The health reform legislation contains several provisions directed at Multiple Employer Welfare Arrangements (”MEWA’s”). A new criminal enforcement section contains broad language prohibiting false statements.

Sec. 6601(a) of the PPACA addes ERISA Sec. 519 which prohibits false statements about a MEWA as to:

the MEWA’s financial condition or solvency, the benefits provided, or the regulatory status of the MEWA under state or federal law, including specifically the exemption of the MEWA from state regulatory authorities.

Any person that violates section 519 shall upon conviction be imprisoned not more than 10 years or fined under Title 18, United States Code or both.


In addition, the Sec. 6604 of the PPACA authorizes the Secretary of Labor to issue “standards” or “orders” “relating to a specific person” establishing that a MEWA is subject to state regulatory jurisdiction notwithstanding ERISA Section 514(b)(6) or the Liability Retention Act of 1986, regardless of whether state law is otherwise preempted under those provisions.

This regulatory grant appears quite broad – perhaps too broad.
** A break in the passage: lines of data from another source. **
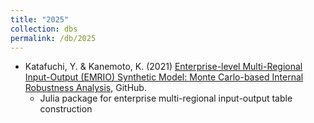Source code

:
 ```yaml
---
title: "2025"
collection: dbs
permalink: /db/2025
---
```

* Katafuchi, Y. & Kanemoto, K. (2021) [Enterprise-level Multi-Regional Input-Output (EMRIO) Synthetic Model: Monte Carlo-based Internal Robustness Analysis](https://github.com/k1ro/emrio), GitHub.
  * Julia package for enterprise multi-regional input-output table construction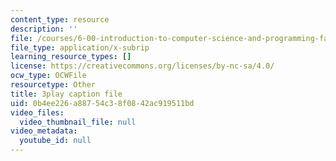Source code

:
 ```yaml
---
content_type: resource
description: ''
file: /courses/6-00-introduction-to-computer-science-and-programming-fall-2008/0b4ee226a88754c38f0842ac919511bd_X6ilT3uUOBo.vtt
file_type: application/x-subrip
learning_resource_types: []
license: https://creativecommons.org/licenses/by-nc-sa/4.0/
ocw_type: OCWFile
resourcetype: Other
title: 3play caption file
uid: 0b4ee226-a887-54c3-8f08-42ac919511bd
video_files:
  video_thumbnail_file: null
video_metadata:
  youtube_id: null
---
```

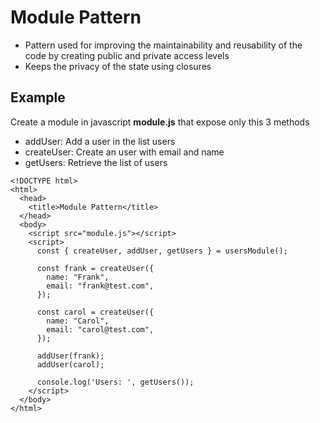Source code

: # Module Pattern

- Pattern used for improving the maintainability and reusability of the code by creating public and private access levels
- Keeps the privacy of the state using closures

## Example

Create a module in javascript **module.js** that expose only this 3 methods

- addUser: Add a user in the list users
- createUser: Create an user with email and name
- getUsers: Retrieve the list of users

```
<!DOCTYPE html>
<html>
  <head>
    <title>Module Pattern</title>
  </head>
  <body>
    <script src="module.js"></script>
    <script>
      const { createUser, addUser, getUsers } = usersModule();

      const frank = createUser({
        name: "Frank",
        email: "frank@test.com",
      });

      const carol = createUser({
        name: "Carol",
        email: "carol@test.com",
      });

      addUser(frank);
      addUser(carol);

      console.log('Users: ', getUsers());
    </script>
  </body>
</html>
```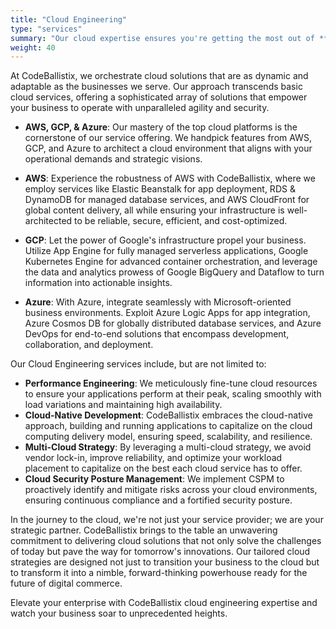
 ```yaml
---
title: "Cloud Engineering"
type: "services"
summary: "Our cloud expertise ensures you're getting the most out of **AWS, GCP, & Azure**."
weight: 40
---
```



At CodeBallistix, we orchestrate cloud solutions that are as dynamic and adaptable as the businesses we serve. Our approach transcends basic cloud services, offering a sophisticated array of solutions that empower your business to operate with unparalleled agility and security.

- **AWS, GCP, & Azure**: Our mastery of the top cloud platforms is the cornerstone of our service offering. We handpick features from AWS, GCP, and Azure to architect a cloud environment that aligns with your operational demands and strategic visions.
  
- **AWS**: Experience the robustness of AWS with CodeBallistix, where we employ services like Elastic Beanstalk for app deployment, RDS & DynamoDB for managed database services, and AWS CloudFront for global content delivery, all while ensuring your infrastructure is well-architected to be reliable, secure, efficient, and cost-optimized.

- **GCP**: Let the power of Google's infrastructure propel your business. Utilize App Engine for fully managed serverless applications, Google Kubernetes Engine for advanced container orchestration, and leverage the data and analytics prowess of Google BigQuery and Dataflow to turn information into actionable insights.

- **Azure**: With Azure, integrate seamlessly with Microsoft-oriented business environments. Exploit Azure Logic Apps for app integration, Azure Cosmos DB for globally distributed database services, and Azure DevOps for end-to-end solutions that encompass development, collaboration, and deployment.


Our Cloud Engineering services include, but are not limited to:
- **Performance Engineering**: We meticulously fine-tune cloud resources to ensure your applications perform at their peak, scaling smoothly with load variations and maintaining high availability.
- **Cloud-Native Development**: CodeBallistix embraces the cloud-native approach, building and running applications to capitalize on the cloud computing delivery model, ensuring speed, scalability, and resilience.
- **Multi-Cloud Strategy**: By leveraging a multi-cloud strategy, we avoid vendor lock-in, improve reliability, and optimize your workload placement to capitalize on the best each cloud service has to offer.
- **Cloud Security Posture Management**: We implement CSPM to proactively identify and mitigate risks across your cloud environments, ensuring continuous compliance and a fortified security posture.

In the journey to the cloud, we're not just your service provider; we are your strategic partner. CodeBallistix brings to the table an unwavering commitment to delivering cloud solutions that not only solve the challenges of today but pave the way for tomorrow's innovations. Our tailored cloud strategies are designed not just to transition your business to the cloud but to transform it into a nimble, forward-thinking powerhouse ready for the future of digital commerce.

Elevate your enterprise with CodeBallistix cloud engineering expertise and watch your business soar to unprecedented heights.
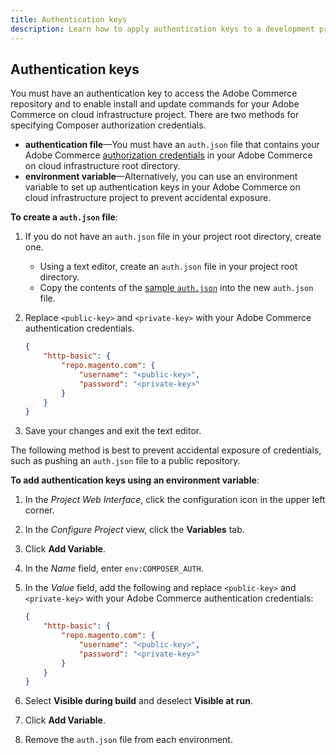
 ```yaml
---
title: Authentication keys
description: Learn how to apply authentication keys to a development project in Adobe COmmerce on cloud infrastructure.
---
```


## Authentication keys

You must have an authentication key to access the Adobe Commerce repository and to enable install and update commands for your Adobe Commerce on cloud infrastructure project. There are two methods for specifying Composer authorization credentials.

-  **authentication file**—You must have an `auth.json` file that contains your Adobe Commerce [authorization credentials](https://experienceleague.adobe.com/docs/commerce-operations/installation-guide/prerequisites/authentication-keys.html) in your Adobe Commerce on cloud infrastructure root directory.
-  **environment variable**—Alternatively, you can use an environment variable to set up authentication keys in your Adobe Commerce on cloud infrastructure project to prevent accidental exposure.

**To create a `auth.json` file**:

1. If you do not have an `auth.json` file in your project root directory, create one.

   -  Using a text editor, create an `auth.json` file in your project root directory.
   -  Copy the contents of the [sample `auth.json`](https://github.com/magento/magento2/blob/2.3/auth.json.sample) into the new `auth.json` file.

1. Replace `<public-key>` and `<private-key>` with your Adobe Commerce authentication credentials.

   ```json
   {
       "http-basic": {
           "repo.magento.com": {
               "username": "<public-key>",
               "password": "<private-key>"
           }
       }
   }
   ```

1. Save your changes and exit the text editor.

The following method is best to prevent accidental exposure of credentials, such as pushing an `auth.json` file to a public repository.

**To add authentication keys using an environment variable**:

1. In the _Project Web Interface_, click the configuration icon in the upper left corner.

1. In the _Configure Project_ view, click the **Variables** tab.

1. Click **Add Variable**.

1. In the _Name_ field, enter `env:COMPOSER_AUTH`.

1. In the _Value_ field, add the following and replace `<public-key>` and `<private-key>` with your Adobe Commerce authentication credentials:

   ```json
   {
       "http-basic": {
           "repo.magento.com": {
               "username": "<public-key>",
               "password": "<private-key>"
           }
       }
   }
   ```

1. Select **Visible during build** and deselect **Visible at run**.

1. Click **Add Variable**.

1. Remove the `auth.json` file from each environment.
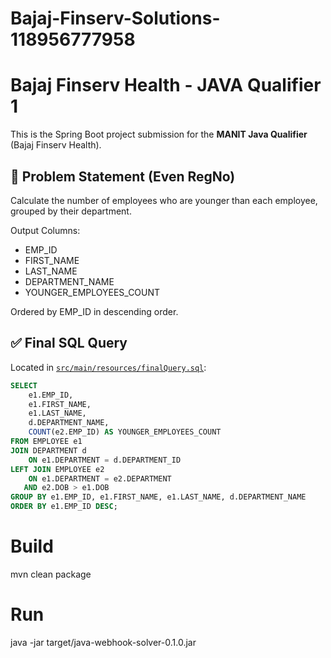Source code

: # Bajaj-Finserv-Solutions-118956777958
# Bajaj Finserv Health - JAVA Qualifier 1

This is the Spring Boot project submission for the **MANIT Java Qualifier** (Bajaj Finserv Health).

## 📌 Problem Statement (Even RegNo)
Calculate the number of employees who are younger than each employee, grouped by their department.

Output Columns:
- EMP_ID
- FIRST_NAME
- LAST_NAME
- DEPARTMENT_NAME
- YOUNGER_EMPLOYEES_COUNT

Ordered by EMP_ID in descending order.

## ✅ Final SQL Query
Located in [`src/main/resources/finalQuery.sql`](src/main/resources/finalQuery.sql):

```sql
SELECT 
    e1.EMP_ID,
    e1.FIRST_NAME,
    e1.LAST_NAME,
    d.DEPARTMENT_NAME,
    COUNT(e2.EMP_ID) AS YOUNGER_EMPLOYEES_COUNT
FROM EMPLOYEE e1
JOIN DEPARTMENT d 
    ON e1.DEPARTMENT = d.DEPARTMENT_ID
LEFT JOIN EMPLOYEE e2
    ON e1.DEPARTMENT = e2.DEPARTMENT
   AND e2.DOB > e1.DOB
GROUP BY e1.EMP_ID, e1.FIRST_NAME, e1.LAST_NAME, d.DEPARTMENT_NAME
ORDER BY e1.EMP_ID DESC;
```

# Build
mvn clean package

# Run
java -jar target/java-webhook-solver-0.1.0.jar
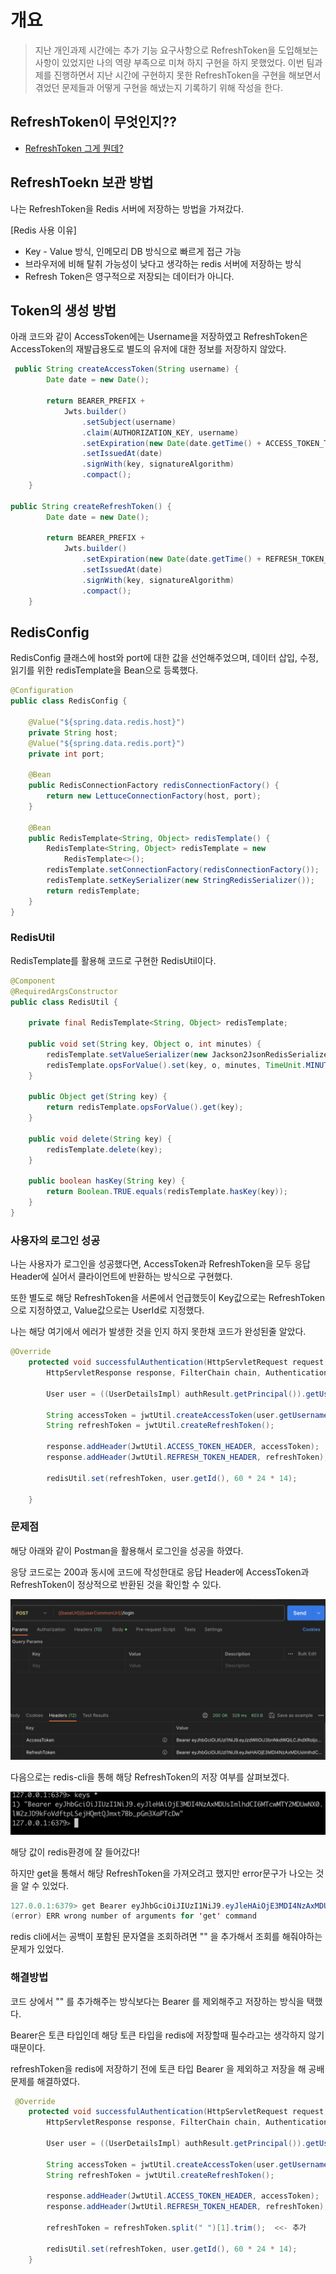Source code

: # 개요

> 지난 개인과제 시간에는 추가 기능 요구사항으로 RefreshToken을 도입해보는 사항이 있었지만
> 나의 역량 부족으로 미쳐 하지 구현을 하지 못했었다.
> 이번 팀과제를 진행하면서 지난 시간에 구현하지 못한 RefreshToken을 구현을 해보면서
> 겪었던 문제들과 어떻게 구현을 해냈는지 기록하기 위해 작성을 한다.

## RefreshToken이 무엇인지??

- [RefreshToken 그게 뭔데?](https://github.com/junxtar/TIL/blob/main/Spring/refresh-token.md)

## RefreshToekn 보관 방법

나는 RefreshToken을 Redis 서버에 저장하는 방법을 가져갔다.

[Redis 사용 이유]

- Key - Value 방식, 인메모리 DB 방식으로 빠르게 접근 가능
- 브라우저에 비해 탈취 가능성이 낮다고 생각하는 redis 서버에 저장하는 방식
- Refresh Token은 영구적으로 저장되는 데이터가 아니다.

## Token의 생성 방법

아래 코드와 같이 AccessToken에는 Username을 저장하였고 RefreshToken은 AccessToken의 재발급용도로 별도의 유저에 대한 정보를 저장하지 않았다.

```java
 public String createAccessToken(String username) {
        Date date = new Date();

        return BEARER_PREFIX +
            Jwts.builder()
                .setSubject(username)
                .claim(AUTHORIZATION_KEY, username)
                .setExpiration(new Date(date.getTime() + ACCESS_TOKEN_TIME))
                .setIssuedAt(date)
                .signWith(key, signatureAlgorithm)
                .compact();
    }

public String createRefreshToken() {
        Date date = new Date();

        return BEARER_PREFIX +
            Jwts.builder()
                .setExpiration(new Date(date.getTime() + REFRESH_TOKEN_TIME))
                .setIssuedAt(date)
                .signWith(key, signatureAlgorithm)
                .compact();
    }
```

## RedisConfig

RedisConfig 클래스에 host와 port에 대한 값을 선언해주었으며, 데이터 삽입, 수정, 읽기를 위한 redisTemplate을 Bean으로 등록했다.

```java
@Configuration
public class RedisConfig {

    @Value("${spring.data.redis.host}")
    private String host;
    @Value("${spring.data.redis.port}")
    private int port;

    @Bean
    public RedisConnectionFactory redisConnectionFactory() {
        return new LettuceConnectionFactory(host, port);
    }

    @Bean
    public RedisTemplate<String, Object> redisTemplate() {
        RedisTemplate<String, Object> redisTemplate = new
            RedisTemplate<>();
        redisTemplate.setConnectionFactory(redisConnectionFactory());
        redisTemplate.setKeySerializer(new StringRedisSerializer());
        return redisTemplate;
    }
}

```

### RedisUtil

RedisTemplate를 활용해 코드로 구현한 RedisUtil이다.

```java
@Component
@RequiredArgsConstructor
public class RedisUtil {

    private final RedisTemplate<String, Object> redisTemplate;

    public void set(String key, Object o, int minutes) {
        redisTemplate.setValueSerializer(new Jackson2JsonRedisSerializer<>(o.getClass()));
        redisTemplate.opsForValue().set(key, o, minutes, TimeUnit.MINUTES);
    }

    public Object get(String key) {
        return redisTemplate.opsForValue().get(key);
    }

    public void delete(String key) {
        redisTemplate.delete(key);
    }

    public boolean hasKey(String key) {
        return Boolean.TRUE.equals(redisTemplate.hasKey(key));
    }
}

```

### 사용자의 로그인 성공

나는 사용자가 로그인을 성공했다면, AccessToken과 RefreshToken을 모두 응답 Header에 실어서 클라이언트에 반환하는 방식으로 구현했다.

또한 별도로 해당 RefreshToken을 서론에서 언급했듯이 Key값으로는 RefreshToken으로 지정하였고, Value값으로는 UserId로 지정했다.

나는 해당 여기에서 에러가 발생한 것을 인지 하지 못한채 코드가 완성된줄 알았다.

```java
@Override
    protected void successfulAuthentication(HttpServletRequest request,
        HttpServletResponse response, FilterChain chain, Authentication authResult) {

        User user = ((UserDetailsImpl) authResult.getPrincipal()).getUser();

        String accessToken = jwtUtil.createAccessToken(user.getUsername());
        String refreshToken = jwtUtil.createRefreshToken();

        response.addHeader(JwtUtil.ACCESS_TOKEN_HEADER, accessToken);
        response.addHeader(JwtUtil.REFRESH_TOKEN_HEADER, refreshToken);

        redisUtil.set(refreshToken, user.getId(), 60 * 24 * 14);

    }
```

### 문제점

해당 아래와 같이 Postman을 활용해서 로그인을 성공을 하였다.

응당 코드로는 200과 동시에 코드에 작성한대로 응답 Header에 AccessToken과 RefreshToken이 정상적으로 반환된 것을 확인할 수 있다.

![token](../img/redis1.png)

다음으로는 redis-cli을 통해 해당 RefreshToken의 저장 여부를 살펴보겠다.

![token](../img/redis2.png)

해당 값이 redis환경에 잘 들어갔다!

하지만 get을 통해서 해당 RefreshToken을 가져오려고 했지만 error문구가 나오는 것을 알 수 있었다.

```java
127.0.0.1:6379> get Bearer eyJhbGciOiJIUzI1NiJ9.eyJleHAiOjE3MDI4NzAxMDUsImlhdCI6MTcwMTY2MDUwNX0.lW2zJD9kFoVdftpLSejHQmtQJmxt7Bb_pGm3XaPTcDw
(error) ERR wrong number of arguments for 'get' command
```

redis cli에서는 공백이 포함된 문자열을 조회하려면 "" 을 추가해서 조회를 해줘야하는 문제가 있었다.

### 해결방법

코드 상에서 "" 를 추가해주는 방식보다는 Bearer 를 제외해주고 저장하는 방식을 택했다.

Bearer은 토큰 타입인데 해당 토큰 타입을 redis에 저장할때 필수라고는 생각하지 않기 때문이다.

refreshToken을 redis에 저장하기 전에 토큰 타입 Bearer 을 제외하고 저장을 해 공배 문제를 해결하였다.

```java
 @Override
    protected void successfulAuthentication(HttpServletRequest request,
        HttpServletResponse response, FilterChain chain, Authentication authResult) {

        User user = ((UserDetailsImpl) authResult.getPrincipal()).getUser();

        String accessToken = jwtUtil.createAccessToken(user.getUsername());
        String refreshToken = jwtUtil.createRefreshToken();

        response.addHeader(JwtUtil.ACCESS_TOKEN_HEADER, accessToken);
        response.addHeader(JwtUtil.REFRESH_TOKEN_HEADER, refreshToken);

        refreshToken = refreshToken.split(" ")[1].trim();  <<- 추가

        redisUtil.set(refreshToken, user.getId(), 60 * 24 * 14);
    }
```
I’m no fan of MEWA’s as a general rule, but a grant of discretion to the DOL to determine when federal law does or does not apply regardless of other federal statutes is pretty sloppy work in my opinion.

Summary Seizure Orders

Sec. 6605 of the PPACA authorizes ex parte cease and desist orders as well as summary seizure if a MEWA appears to be financially distressed.


MEWA’s will be required to file registration and annual reports which will be designed to ensure financial solvency.

Note: Given the new requirements, understanding when a benefit plan is a MEWA or not takes on new significance.